9. The computer program product of claim 8 wherein the computer program further comprises:

instructions for calculating a production rate that further characterizes the selected process; and

instructions for outputting the production rate.

10. The computer program product of claim 9 wherein the input further includes units of time corresponding to the daily time available and the units of output demanded, and wherein the computer program further comprises instructions for performing unit conversion on the daily time available and the pre-selected time period.

11. The computer program product of claim 9 wherein the computer program further comprises instructions for displaying the takt time and the production rate.

12. The computer program product of claim 11 wherein the computer program further comprises instructions for sending the takt time and the production rate to a data store.

13. The computer program product of claim 10 wherein the computer program further comprises instructions for displaying the takt time and the production rate.

14. The computer program product of claim 13 wherein the computer program further comprises instructions for sending the takt time and the production rate to a data store.

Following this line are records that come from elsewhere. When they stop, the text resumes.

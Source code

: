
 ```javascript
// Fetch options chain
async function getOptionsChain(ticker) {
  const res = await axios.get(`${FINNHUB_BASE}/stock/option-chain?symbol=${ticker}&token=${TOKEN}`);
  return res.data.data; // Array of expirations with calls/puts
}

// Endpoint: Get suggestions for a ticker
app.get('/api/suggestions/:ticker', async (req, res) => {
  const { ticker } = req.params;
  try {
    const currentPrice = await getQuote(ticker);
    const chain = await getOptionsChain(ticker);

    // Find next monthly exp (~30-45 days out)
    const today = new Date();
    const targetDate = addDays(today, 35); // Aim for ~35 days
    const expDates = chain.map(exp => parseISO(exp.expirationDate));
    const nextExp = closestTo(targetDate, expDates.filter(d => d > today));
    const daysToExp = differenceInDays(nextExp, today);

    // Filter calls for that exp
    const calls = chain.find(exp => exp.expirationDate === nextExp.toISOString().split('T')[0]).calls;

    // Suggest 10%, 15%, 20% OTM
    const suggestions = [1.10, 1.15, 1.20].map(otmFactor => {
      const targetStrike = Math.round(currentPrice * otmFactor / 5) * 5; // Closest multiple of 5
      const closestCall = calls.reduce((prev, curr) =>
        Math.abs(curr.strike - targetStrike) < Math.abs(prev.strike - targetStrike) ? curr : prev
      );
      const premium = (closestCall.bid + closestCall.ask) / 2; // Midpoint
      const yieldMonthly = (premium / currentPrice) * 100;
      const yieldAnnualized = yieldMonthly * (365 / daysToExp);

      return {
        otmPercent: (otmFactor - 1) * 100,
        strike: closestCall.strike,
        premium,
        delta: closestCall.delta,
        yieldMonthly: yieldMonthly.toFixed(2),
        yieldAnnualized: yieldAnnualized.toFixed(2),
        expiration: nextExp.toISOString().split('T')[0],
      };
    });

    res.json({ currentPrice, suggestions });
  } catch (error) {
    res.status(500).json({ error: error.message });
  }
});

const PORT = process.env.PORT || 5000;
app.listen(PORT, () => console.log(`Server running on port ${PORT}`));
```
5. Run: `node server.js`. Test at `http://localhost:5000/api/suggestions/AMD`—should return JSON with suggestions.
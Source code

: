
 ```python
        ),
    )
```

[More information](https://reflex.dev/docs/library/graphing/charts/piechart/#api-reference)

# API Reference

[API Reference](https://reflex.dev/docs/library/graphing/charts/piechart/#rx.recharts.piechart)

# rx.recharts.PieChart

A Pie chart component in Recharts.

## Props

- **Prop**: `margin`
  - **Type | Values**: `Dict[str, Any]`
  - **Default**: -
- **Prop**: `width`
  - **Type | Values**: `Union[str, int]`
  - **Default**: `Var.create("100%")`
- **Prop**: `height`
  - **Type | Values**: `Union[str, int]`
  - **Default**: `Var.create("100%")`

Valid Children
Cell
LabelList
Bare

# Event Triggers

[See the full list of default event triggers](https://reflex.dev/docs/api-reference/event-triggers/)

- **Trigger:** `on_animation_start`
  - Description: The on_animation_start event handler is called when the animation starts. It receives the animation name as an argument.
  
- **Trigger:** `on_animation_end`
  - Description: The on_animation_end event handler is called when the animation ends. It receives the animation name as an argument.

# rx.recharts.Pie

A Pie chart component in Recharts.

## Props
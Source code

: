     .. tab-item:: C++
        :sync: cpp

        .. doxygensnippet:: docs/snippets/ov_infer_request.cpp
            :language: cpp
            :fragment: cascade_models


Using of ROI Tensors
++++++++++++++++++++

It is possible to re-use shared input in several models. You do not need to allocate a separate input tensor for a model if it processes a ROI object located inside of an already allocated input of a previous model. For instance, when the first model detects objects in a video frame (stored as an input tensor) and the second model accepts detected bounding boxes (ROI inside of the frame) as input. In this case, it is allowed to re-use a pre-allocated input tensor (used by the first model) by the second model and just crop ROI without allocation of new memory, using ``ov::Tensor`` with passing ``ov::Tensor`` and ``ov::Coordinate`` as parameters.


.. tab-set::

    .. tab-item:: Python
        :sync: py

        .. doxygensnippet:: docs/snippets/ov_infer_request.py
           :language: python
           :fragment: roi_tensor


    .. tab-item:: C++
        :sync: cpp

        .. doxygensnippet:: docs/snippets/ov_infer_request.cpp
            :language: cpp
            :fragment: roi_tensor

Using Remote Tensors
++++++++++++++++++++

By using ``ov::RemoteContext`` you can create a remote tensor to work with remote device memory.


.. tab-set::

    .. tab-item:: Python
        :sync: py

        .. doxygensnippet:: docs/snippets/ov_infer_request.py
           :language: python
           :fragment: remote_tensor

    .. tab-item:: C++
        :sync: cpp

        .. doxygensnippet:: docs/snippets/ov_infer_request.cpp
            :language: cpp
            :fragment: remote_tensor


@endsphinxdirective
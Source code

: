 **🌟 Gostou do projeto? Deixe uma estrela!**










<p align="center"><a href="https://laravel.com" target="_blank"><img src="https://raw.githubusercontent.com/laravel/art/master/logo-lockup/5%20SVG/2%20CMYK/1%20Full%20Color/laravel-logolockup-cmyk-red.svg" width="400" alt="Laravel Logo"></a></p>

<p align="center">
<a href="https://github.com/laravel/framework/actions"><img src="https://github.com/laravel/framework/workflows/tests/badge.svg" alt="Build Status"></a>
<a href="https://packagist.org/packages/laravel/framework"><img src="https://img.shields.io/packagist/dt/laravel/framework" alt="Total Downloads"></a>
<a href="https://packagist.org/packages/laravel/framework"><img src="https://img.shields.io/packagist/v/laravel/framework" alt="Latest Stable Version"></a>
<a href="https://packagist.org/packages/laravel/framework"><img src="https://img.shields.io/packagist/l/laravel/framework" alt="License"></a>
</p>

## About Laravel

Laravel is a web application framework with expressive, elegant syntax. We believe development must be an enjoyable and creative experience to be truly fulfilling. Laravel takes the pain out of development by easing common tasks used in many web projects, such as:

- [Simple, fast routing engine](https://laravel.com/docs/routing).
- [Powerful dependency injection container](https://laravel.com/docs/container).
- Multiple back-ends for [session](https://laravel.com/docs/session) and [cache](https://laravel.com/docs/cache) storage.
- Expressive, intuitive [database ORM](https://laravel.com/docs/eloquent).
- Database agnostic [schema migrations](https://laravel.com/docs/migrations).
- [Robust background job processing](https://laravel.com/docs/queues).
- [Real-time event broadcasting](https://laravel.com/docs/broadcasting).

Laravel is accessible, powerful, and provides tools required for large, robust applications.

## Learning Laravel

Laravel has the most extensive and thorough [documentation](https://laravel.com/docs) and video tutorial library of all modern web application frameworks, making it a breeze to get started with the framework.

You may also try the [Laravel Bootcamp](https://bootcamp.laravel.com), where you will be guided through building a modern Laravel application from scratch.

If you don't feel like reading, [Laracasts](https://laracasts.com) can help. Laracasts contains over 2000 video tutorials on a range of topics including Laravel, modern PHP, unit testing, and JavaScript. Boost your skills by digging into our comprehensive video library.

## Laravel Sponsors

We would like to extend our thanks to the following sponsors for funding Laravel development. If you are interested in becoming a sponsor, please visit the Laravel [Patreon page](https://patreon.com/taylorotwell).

15. Apparatus for determining an amount of time needed to produce a unit of output subject to demand in a process selected from an as-is and a to-be process developed through operationalizing process excellence, the apparatus comprising:

means for receiving as input, a daily time available for the selected process and a number of units of output demanded in a pre-selected time period, the daily time available and the number of units of output having been derived in the course of characterizing the selected process;

means for calculating a takt time that further characterizes the selected process in order to facilitate further operationalizing of process excellence; and

means for displaying the takt time.

16. The apparatus of claim 15 further comprising:

means for calculating a production rate that further characterizes the selected process; and

means for displaying the production rate.

17. The apparatus of claim 16 wherein the input further includes units of time corresponding to the daily time available and the units of output demanded, and further comprising means for performing unit conversion on the daily time available and the pre-selected time period.

18. The apparatus of claim 16 further comprising means for sending the takt time and the production rate to a data store.

19. The apparatus claim 17 further comprising means for sending the takt time and the production rate to a data store.

20. A system for determining an amount of time needed to produce a unit of output subject to demand in a process selected from an as-is and a to-be process developed through operationalizing process excellence, the system comprising

an instruction execution platform operable to receive a daily time available for the process and a number of units of output demanded in a pre-selected time period, the daily time available and the number of units of output having been derived in the course of characterizing the selected process and to calculate a takt time that further characterizes the selected process in order to facilitate further operationalizing of process excellence; and

a data store operatively connected to the instruction execution system to supply the daily time available and the number of units of output demanded and to store the takt time.

21. The system of claim 20 wherein the instruction execution platform is further operable to calculate a production rate that further characterizes the selected process and the data store is further operable to store the production rate.

22. The system of claim 20 wherein the instruction execution system is further operable to provide unit conversion for units of time corresponding to the daily time available and the units of output demanded.

23. The system of claim 21 wherein the instruction execution system is further operable to provide unit conversion for units of time corresponding to the daily time available and the units of output demanded.